[Collected data]
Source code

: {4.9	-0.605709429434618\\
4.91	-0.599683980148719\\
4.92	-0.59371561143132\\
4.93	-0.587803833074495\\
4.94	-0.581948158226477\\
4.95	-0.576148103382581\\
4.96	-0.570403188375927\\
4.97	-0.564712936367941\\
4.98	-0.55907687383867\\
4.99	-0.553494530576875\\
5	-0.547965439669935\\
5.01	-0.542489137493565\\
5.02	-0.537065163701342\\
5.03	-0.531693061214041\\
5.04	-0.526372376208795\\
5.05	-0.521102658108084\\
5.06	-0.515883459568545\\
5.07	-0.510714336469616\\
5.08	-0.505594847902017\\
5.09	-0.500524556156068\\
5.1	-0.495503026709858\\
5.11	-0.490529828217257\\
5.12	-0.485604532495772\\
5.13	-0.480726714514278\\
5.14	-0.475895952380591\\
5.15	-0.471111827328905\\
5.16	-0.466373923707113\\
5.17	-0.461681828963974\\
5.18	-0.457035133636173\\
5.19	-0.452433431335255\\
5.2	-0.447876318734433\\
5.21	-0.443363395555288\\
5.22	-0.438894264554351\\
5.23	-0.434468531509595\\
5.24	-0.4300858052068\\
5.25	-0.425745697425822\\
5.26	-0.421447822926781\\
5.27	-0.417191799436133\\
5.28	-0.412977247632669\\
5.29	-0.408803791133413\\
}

▸ What you are asked to do: Output the records above, each one exactly, with none left out.

▸ Exercise result:
Source code

: {4.9	-0.605709429434618\\
4.91	-0.599683980148719\\
4.92	-0.59371561143132\\
4.93	-0.587803833074495\\
4.94	-0.581948158226477\\
4.95	-0.576148103382581\\
4.96	-0.570403188375927\\
4.97	-0.564712936367941\\
4.98	-0.55907687383867\\
4.99	-0.553494530576875\\
5	-0.547965439669935\\
5.01	-0.542489137493565\\
5.02	-0.537065163701342\\
5.03	-0.531693061214041\\
5.04	-0.526372376208795\\
5.05	-0.521102658108084\\
5.06	-0.515883459568545\\
5.07	-0.510714336469616\\
5.08	-0.505594847902017\\
5.09	-0.500524556156068\\
5.1	-0.495503026709858\\
5.11	-0.490529828217257\\
5.12	-0.485604532495772\\
5.13	-0.480726714514278\\
5.14	-0.475895952380591\\
5.15	-0.471111827328905\\
5.16	-0.466373923707113\\
5.17	-0.461681828963974\\
5.18	-0.457035133636173\\
5.19	-0.452433431335255\\
5.2	-0.447876318734433\\
5.21	-0.443363395555288\\
5.22	-0.438894264554351\\
5.23	-0.434468531509595\\
5.24	-0.4300858052068\\
5.25	-0.425745697425822\\
5.26	-0.421447822926781\\
5.27	-0.417191799436133\\
5.28	-0.412977247632669\\
5.29	-0.408803791133413\\
}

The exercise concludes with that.